サンホセ(コスタリカ共和国の都市にして同国の首都)に今日もまばゆい朝がやってきた。


「あぁ・・・もうこんな時間か・・・」


 カーテンの隙間から差し込む光に目を覆いながらダークタイガーはゆっくりと体を起こす。


「あたたた・・・慣れねぇ仕事なんぞするもんじゃねーってか・・・」


 ホワイト・ローズのとの戦いに敗れてニューヨークを後にしたダークは、再就職をするべく方々を回ったが“元犯罪組織の幹部”という肩書きが知れ渡っていた彼を快く雇う企業など全米のどこにも存在しなかった。それでやむなく故郷・イギリスの知人を頼って古巣での職探しを計るも肩書きが足かせとなっていた彼を快く雇う企業など全英のどこにも存在しなかった。


 そんなダークを路頭に迷う寸前で救ったのがカナダの友人プライン・マンチェスティーだった。


「ダーク、俺の店で働いてみないか?」


 大学で学んだ経営学と長く勤めた販売業での経験を糧にマンチェスティーは競争率がそこまで高くなく、治安の良いコスタリカはサンホセにコンビニエンスストアを出店した。そして、その従業員候補としてダークに白羽の矢を立てたのである。


「しかしあの野郎、なんで俺なんぞ雇い入れたかね~・・・」


 無精ひげを剃りながらぶつぶつと独り言。


 8時間・週4日勤務のアルバイトも、慣れない者には“重労働”のように思えてくるのである。




「うおっす!今日も張り切って行くぜ!!」


 豪快に入り口のドアを開けて威風堂々といった足取りでダークが従業員控え室へと直進する。


「ダーク!そんな挨拶じゃお客さんが逃げちゃうよ!!」


「キレイな姉ちゃん相手なら紳士的に振る舞うからノープロブレムだ!!」


 店内で商品発注をしていたマンチェスティーの突っ込みに意味の分からない受け答えをしてダークは控え室へと入って行った。


 すると。


「ダークさん!ニュースですよ、ニュース!!」


「うわっ!!」


 ドンガラガッシャン!!


 いきなり部屋の奥から男性が飛び出してきて大声を立てるのでダークは足元の消火器につまずいて豪快にすっ転んでしまったのだ。


「って~・・・何だよルメル、何をやらかしたってんだお前?」


 この男性店員の名前をルメル・ペラーロといった。コスタリカ南部の町プエルトコルテス出身で、声優の仕事を本業としながらもいつ仕事が入ってくるかも分からない不安定な側面と収入面の都合で副業のアルバイトと両立させながら生計を立てている苦労人である。

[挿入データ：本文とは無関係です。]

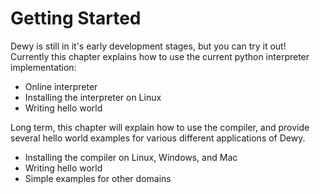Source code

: # Getting Started

Dewy is still in it's early development stages, but you can try it out! Currently this chapter explains how to use the current python interpreter implementation:
- Online interpreter
- Installing the interpreter on Linux
- Writing hello world

Long term, this chapter will explain how to use the compiler, and provide several hello world examples for various different applications of Dewy.
- Installing the compiler on Linux, Windows, and Mac
- Writing hello world
- Simple examples for other domains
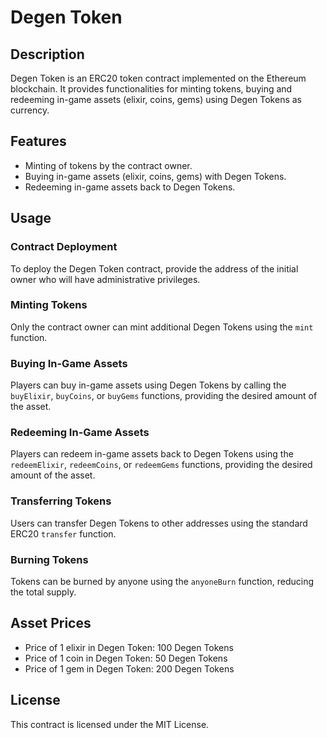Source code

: # Degen Token

## Description
Degen Token is an ERC20 token contract implemented on the Ethereum blockchain. It provides functionalities for minting tokens, buying and redeeming in-game assets (elixir, coins, gems) using Degen Tokens as currency.

## Features
- Minting of tokens by the contract owner.
- Buying in-game assets (elixir, coins, gems) with Degen Tokens.
- Redeeming in-game assets back to Degen Tokens.

## Usage

### Contract Deployment
To deploy the Degen Token contract, provide the address of the initial owner who will have administrative privileges.

### Minting Tokens
Only the contract owner can mint additional Degen Tokens using the `mint` function.

### Buying In-Game Assets
Players can buy in-game assets using Degen Tokens by calling the `buyElixir`, `buyCoins`, or `buyGems` functions, providing the desired amount of the asset.

### Redeeming In-Game Assets
Players can redeem in-game assets back to Degen Tokens using the `redeemElixir`, `redeemCoins`, or `redeemGems` functions, providing the desired amount of the asset.

### Transferring Tokens
Users can transfer Degen Tokens to other addresses using the standard ERC20 `transfer` function.

### Burning Tokens
Tokens can be burned by anyone using the `anyoneBurn` function, reducing the total supply.

## Asset Prices
- Price of 1 elixir in Degen Token: 100 Degen Tokens
- Price of 1 coin in Degen Token: 50 Degen Tokens
- Price of 1 gem in Degen Token: 200 Degen Tokens

## License
This contract is licensed under the MIT License.

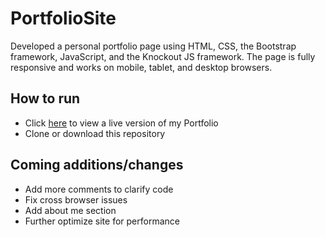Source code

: # PortfolioSite
Developed a personal portfolio page using HTML, CSS, the Bootstrap framework, JavaScript, and the Knockout JS framework. The page is fully responsive and works on mobile, tablet, and desktop browsers.

## How to run
* Click [here](https://ba-batten.github.io/PortfolioSite/) to view a live version of my Portfolio
* Clone or download this repository

## Coming additions/changes
* Add more comments to clarify code
* Fix cross browser issues
* Add about me section
* Further optimize site for performance
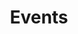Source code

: ---
title: "Events"
layout: "events"
url: "/events"
ShowBreadCrumbs: false
comments: true
showtoc: false
---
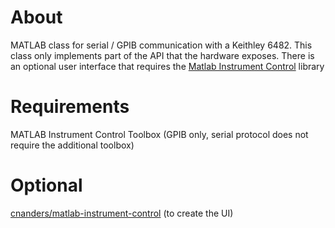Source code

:# About

MATLAB class for serial / GPIB communication with a Keithley 6482.  This class only implements part of the API that the hardware exposes. There is an optional user interface that requires the [Matlab Instrument Control](https://github.com/cnanders/matlab-instrument-control) library

# Requirements

MATLAB Instrument Control Toolbox (GPIB only, serial protocol does not require the additional toolbox)

# Optional

[cnanders/matlab-instrument-control](https://github.com/cnanders/matlab-instrument-control) (to create the UI)
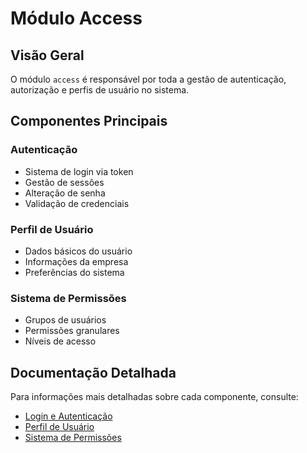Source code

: # Módulo Access

## Visão Geral
O módulo `access` é responsável por toda a gestão de autenticação, autorização e perfis de usuário no sistema.

## Componentes Principais

### Autenticação
- Sistema de login via token
- Gestão de sessões
- Alteração de senha
- Validação de credenciais

### Perfil de Usuário
- Dados básicos do usuário
- Informações da empresa
- Preferências do sistema

### Sistema de Permissões
- Grupos de usuários
- Permissões granulares
- Níveis de acesso

## Documentação Detalhada

Para informações mais detalhadas sobre cada componente, consulte:

- [Login e Autenticação](access/login.md)
- [Perfil de Usuário](access/profile.md)
- [Sistema de Permissões](access/permissions.md)
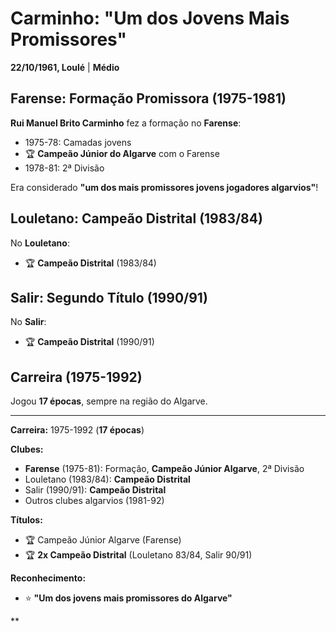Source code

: # Carminho: "Um dos Jovens Mais Promissores"

**22/10/1961, Loulé** | **Médio**

## Farense: Formação Promissora (1975-1981)

**Rui Manuel Brito Carminho** fez a formação no **Farense**:
- 1975-78: Camadas jovens
- 🏆 **Campeão Júnior do Algarve** com o Farense
- 1978-81: 2ª Divisão

Era considerado **"um dos mais promissores jovens jogadores algarvios"**!

## Louletano: Campeão Distrital (1983/84)

No **Louletano**:
- 🏆 **Campeão Distrital** (1983/84)

## Salir: Segundo Título (1990/91)

No **Salir**:
- 🏆 **Campeão Distrital** (1990/91)

## Carreira (1975-1992)

Jogou **17 épocas**, sempre na região do Algarve.

---

**Carreira:** 1975-1992 (**17 épocas**)

**Clubes:**
- **Farense** (1975-81): Formação, **Campeão Júnior Algarve**, 2ª Divisão
- Louletano (1983/84): **Campeão Distrital**
- Salir (1990/91): **Campeão Distrital**
- Outros clubes algarvios (1981-92)

**Títulos:**
- 🏆 Campeão Júnior Algarve (Farense)
- 🏆 **2x Campeão Distrital** (Louletano 83/84, Salir 90/91)

**Reconhecimento:**
- ⭐ **"Um dos jovens mais promissores do Algarve"**

**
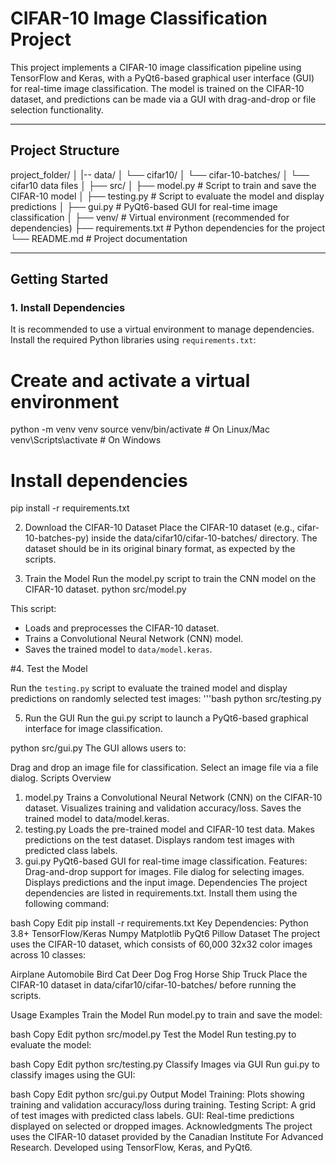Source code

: # CIFAR-10 Image Classification Project

This project implements a CIFAR-10 image classification pipeline using TensorFlow and Keras, with a PyQt6-based graphical user interface (GUI) for real-time image classification. The model is trained on the CIFAR-10 dataset, and predictions can be made via a GUI with drag-and-drop or file selection functionality.

---

## Project Structure

project_folder/
│
|-- data/
│   └── cifar10/
│       └── cifar-10-batches/
│           └── cifar10 data files
│
├── src/
│   ├── model.py        # Script to train and save the CIFAR-10 model
│   ├── testing.py      # Script to evaluate the model and display predictions
│   ├── gui.py          # PyQt6-based GUI for real-time image classification
│
├── venv/               # Virtual environment (recommended for dependencies)
├── requirements.txt    # Python dependencies for the project
└── README.md           # Project documentation

---

## Getting Started

### 1. Install Dependencies

It is recommended to use a virtual environment to manage dependencies. Install the required Python libraries using `requirements.txt`:

# Create and activate a virtual environment
python -m venv venv
source venv/bin/activate       # On Linux/Mac
venv\Scripts\activate          # On Windows

# Install dependencies
pip install -r requirements.txt


2. Download the CIFAR-10 Dataset
Place the CIFAR-10 dataset (e.g., cifar-10-batches-py) inside the data/cifar10/cifar-10-batches/ directory. The dataset should be in its original binary format, as expected by the scripts.

3. Train the Model
Run the model.py script to train the CNN model on the CIFAR-10 dataset.
python src/model.py

This script:

- Loads and preprocesses the CIFAR-10 dataset.
- Trains a Convolutional Neural Network (CNN) model.
- Saves the trained model to `data/model.keras`.


#4. Test the Model

Run the `testing.py` script to evaluate the trained model and display predictions on randomly selected test images:
'''bash
python src/testing.py


5. Run the GUI
Run the gui.py script to launch a PyQt6-based graphical interface for image classification.

python src/gui.py
The GUI allows users to:

Drag and drop an image file for classification.
Select an image file via a file dialog.
Scripts Overview
1. model.py
Trains a Convolutional Neural Network (CNN) on the CIFAR-10 dataset.
Visualizes training and validation accuracy/loss.
Saves the trained model to data/model.keras.
2. testing.py
Loads the pre-trained model and CIFAR-10 test data.
Makes predictions on the test dataset.
Displays random test images with predicted class labels.
3. gui.py
PyQt6-based GUI for real-time image classification.
Features:
Drag-and-drop support for images.
File dialog for selecting images.
Displays predictions and the input image.
Dependencies
The project dependencies are listed in requirements.txt. Install them using the following command:

bash
Copy
Edit
pip install -r requirements.txt
Key Dependencies:
Python 3.8+
TensorFlow/Keras
Numpy
Matplotlib
PyQt6
Pillow
Dataset
The project uses the CIFAR-10 dataset, which consists of 60,000 32x32 color images across 10 classes:

Airplane
Automobile
Bird
Cat
Deer
Dog
Frog
Horse
Ship
Truck
Place the CIFAR-10 dataset in data/cifar10/cifar-10-batches/ before running the scripts.

Usage Examples
Train the Model
Run model.py to train and save the model:

bash
Copy
Edit
python src/model.py
Test the Model
Run testing.py to evaluate the model:

bash
Copy
Edit
python src/testing.py
Classify Images via GUI
Run gui.py to classify images using the GUI:

bash
Copy
Edit
python src/gui.py
Output
Model Training: Plots showing training and validation accuracy/loss during training.
Testing Script: A grid of test images with predicted class labels.
GUI: Real-time predictions displayed on selected or dropped images.
Acknowledgments
The project uses the CIFAR-10 dataset provided by the Canadian Institute For Advanced Research.
Developed using TensorFlow, Keras, and PyQt6.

「聞いて下さい!僕、ついに主役が転がり込んできたんですよっ!!」


「なにっ!主人公の役を射止めただと!でかしたじゃねーかこの野郎!!今まで数年ずっと通行人Aとかばっかりで年に一度の脇役ゲットが関の山だったお前についに春がやって来たんだなっ!!」


 ルメルの朗報をダークもまるで自分事であるかのように喜んだ。


「そうなんです!・・・うぅっ、ジャマイカまでオーディションに出向いた甲斐があったなぁ・・・」


「ジャマイカ?」


「ええ、原作は僕と同じコスタリカの人が書いている小説なんですけど出版社の意向でアニメの製作をジャマイカの会社に委託したんです。それで、そこのプロデューサーの自社ビルでオーディションを開く形になって僕も参加したんです。」


「それでよ、往復の交通費ってのはどうなっちまうんだ?」


 そこでルメルがため息混じりに苦笑いを浮かべる。


「そりゃあ全部自腹ですよ。食事も用意されないから自前のミネラルウォーターで我慢です。正直このために4日も有給で休ませてもらったんだから絶対に受からなきゃって気持ちでいっぱいだったんですよね。」


「声優で生きていくってのは色々と大変なんだな・・・」


「まあまあ、役がもらえたんだから結果オーライです。後は台本がしわくちゃになるぐらい読みながらキャラクターの気持ちになりきって何度も何度もリハーサルを重ね続けて本番に臨むだけです!!」  


 ルメルの持つ仕事に対するまっすぐな姿勢がダークには羨ましかった。


 少なくとも、この時点でのダークには純粋な気持ちで夢中になって打ち込めるようなものなど何一つ存在しなかったのだから。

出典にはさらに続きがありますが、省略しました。